GP Giappone 2026: un italiano riscrive le gerarchie della Mercedes
Per la prima volta in questa stagione non sono presenti entrambe le Frecce d'Argento sul podio. È Antonelli a prendersi la leadership della squadra.

La squadra da battere per il mondiale costruttori termina il Gp del Giappone con sentimenti contrastanti. Mercedes per la prima volta in questa stagione non è presente con entrambi i piloti sul podio.
Da un lato c'è Andrea Kimi Antonelli, baciato dalla fortuna per una Safety Car arrivata al momento giusto, che vince il Gran Premio del Giappone con più di 12 secondi di vantaggio sulla seconda posizione di Oscar Piastri.
L'altra faccia della medaglia vede il compagno di squadra George Russell fuori dal podio dopo una battaglia persa con un super Charles Leclerc. Per George, la Safety Car è stata disastrosa. Tuttavia, il non essere riuscito a vincere la guerra sportiva con Leclerc è segno che Antonelli quest'oggi era il più veloce tra i due.

GP Giappone - Antonelli: velocità incontrastabile e un po' di fortuna
Il risultato finale di quest'oggi rispecchia pienamente le gerarchie di velocità dei due piloti Mercedes. Per tutto il fine settimana Antonelli ha chiaramente avuto qualcosa in più rispetto al compagno di box. La pole position di ieri, dopo aver rifilato tre decimi a Russell, ne è un chiaro esempio.
Il passo che ha dimostrato quest'oggi l'italiano è stato superlativo. Dopo aver avuto pista libera davanti a sé e dopo aver montato la gomma dura è stato costante, veloce e privo di sbavature. Kimi vince la sua seconda gara in carriera subito dopo la prima ottenuta in Cina: un'affermazione importante per il suo futuro.
Nonostante la velocità incontrastabile, la partenza di Antonelli è stata disastrosa passando da primo a sesto ed è l'unico vero errore di tutto il weekend. Non è la prima volta che il bolognese sbaglia la procedura di partenza ed è sicuramente un aspetto su cui lavorare durante la pausa di 1 mese d'Aprile. Ma la fortuna oggi ha deciso di abbracciare Kimi più che George.
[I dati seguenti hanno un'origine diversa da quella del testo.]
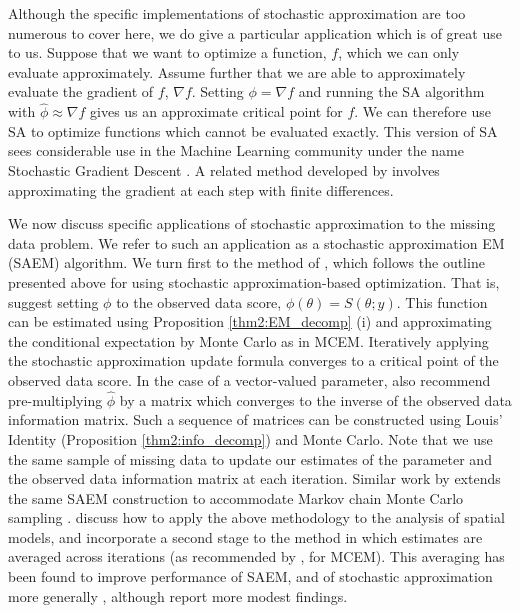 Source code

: \documentclass[11pt, oneside]{article}   	%
\begin{document}
Although the specific implementations of stochastic approximation are too numerous to cover here, we do give a particular application which is of great use to us. Suppose that we want to optimize a function, $f$, which we can only evaluate approximately. Assume further that we are able to approximately evaluate the gradient of $f$, $\nabla f$. Setting $\phi = \nabla f$ and running the SA algorithm with $\hat{\phi} \approx \nabla f$ gives us an approximate critical point for $f$. We can therefore use SA to optimize functions which cannot be evaluated exactly. This version of SA sees considerable use in the Machine Learning community under the name Stochastic Gradient Descent \citep{Bot10}. A related method developed by \citet{Kie52} involves approximating the gradient at each step with finite differences.

We now discuss specific applications of stochastic approximation to the missing data problem. We refer to such an application as a stochastic approximation EM (SAEM) algorithm. We turn first to the method of \citet{Gu98I}, which follows the outline presented above for using stochastic approximation-based optimization. That is, \citeauthor{Gu98I} suggest setting $\phi$ to the observed data score, $\phi(\theta) = S(\theta; y)$. This function can be estimated using Proposition \ref{thm2:EM_decomp} (i) and approximating the conditional expectation by Monte Carlo as in MCEM. Iteratively applying the stochastic approximation update formula converges to a critical point of the observed data score. In the case of a vector-valued parameter, \citeauthor{Gu98I} also recommend pre-multiplying $\hat{\phi}$ by a matrix which converges to the inverse of the observed data information matrix. Such a sequence of matrices can be constructed using Louis' Identity (Proposition \ref{thm2:info_decomp}) and Monte Carlo. Note that we use the same sample of missing data to update our estimates of the parameter and the observed data information matrix at each iteration. Similar work by \citet{Gu98II} extends the same SAEM construction to accommodate Markov chain Monte Carlo sampling \citep[see also][]{Cai10}. \citet{Gu01} discuss how to apply the above methodology to the analysis of spatial models, and incorporate a second stage to the method in which estimates are averaged across iterations (as recommended by \citealp{For03}, for MCEM). This averaging has been found to improve performance of SAEM, and of stochastic approximation more generally \citep{Pol92, Del99}, although \citet{Kuh05} report more modest findings.
\end{document}
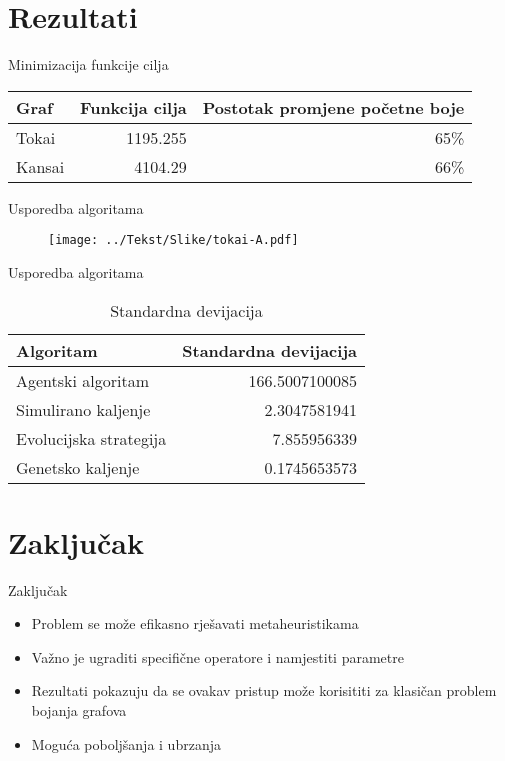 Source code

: \documentclass[utf8]{beamer}
\begin{document}
\section{Rezultati}
\begin{frame}{Minimizacija funkcije cilja}
\begin{table}[htb]
	\centering
	\begin{tabular}{|l|r|r|} \hline
	Graf & Funkcija cilja & Postotak promjene početne boje \\ \hline \hline
	Tokai & 1195.255 & 65\% \\ \hline
	Kansai & 4104.29 & 66\% \\ \hline
	\end{tabular}
\end{table}

\end{frame}


\begin{frame}{Usporedba algoritama}
\begin{figure}[h]
  \centering
  \texttt{[image: ../Tekst/Slike/tokai-A.pdf]}
\end{figure}
\end{frame}

\begin{frame}{Usporedba algoritama}
\begin{table}[htb]
	\centering
	\caption{Standardna devijacija}
	\begin{tabular}{|l|r|} \hline
	Algoritam & Standardna devijacija \\ \hline \hline
	Agentski algoritam  & 166.5007100085  \\ \hline
	Simulirano kaljenje & 2.3047581941 \\ \hline
	Evolucijska strategija & 7.855956339 \\ \hline
	Genetsko kaljenje & 0.1745653573 \\ \hline
	\end{tabular}
\end{table}
\end{frame}


\section{Zaključak}
\begin{frame}{Zaključak}
	\begin{itemize}
		\item Problem se može efikasno rješavati metaheuristikama
		\pause
		\item Važno je ugraditi specifične operatore i namjestiti parametre
		\pause
		\item Rezultati pokazuju da se ovakav pristup može korisititi za klasičan problem bojanja grafova
		\pause
		\item Moguća poboljšanja i ubrzanja
	\end{itemize}
\end{frame}
\end{document}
La Safety Car è arrivata nel momento perfetto e ha svoltato le sorti della gara.
Alla fine della giornata, conta chi taglia per primo il traguardo, perciò congratulazioni al pilota orgoglio italiano in Formula 1.

GP Giappone - Russell: in difficoltà e molto sfortunato
L'altro lato del box Mercedes torna a casa dal Giappone con molti rimorsi. Russell non ha mai brillato a Suzuka, ma l'esperienza in più si pensava fosse sufficiente per vincere il confronto con il compagno di squadra.
Il weekend di gara dell'inglese è stato discreto, ma sempre dietro ad Antonelli, soprattutto nelle occasioni che contano. La sua partenza è stata nettamente migliore, ma nella lotta con Leclerc non ha capitalizzato il potenziale che la W17 ha dimostrato di avere con Kimi.
La Safety Car ha rovinato la gara di Russell poiché è arrivata esattamente nel giro di uscita successivo al suo pit stop. Nonostante ciò, pochi minuti prima si trovava in difficoltà con il passo gara dietro a Piastri e con un arrembante Antonelli alle sue spalle. Le possibilità di fare bene c'erano e George aveva bisogno di riscattarsi dopo lo show del suo compagno di squadra in Cina.
Invece, non solo perde la leadership del campionato piloti, ma passerà un mese di attesa, quasi in agonia, sapendo di non poter subito dimostrare che è lui il primo pilota della squadra. Il campionato si accende solamente al terzo appuntamento, coronando una F1 discussa per il regolamento che, come minimo, regala spettacolo.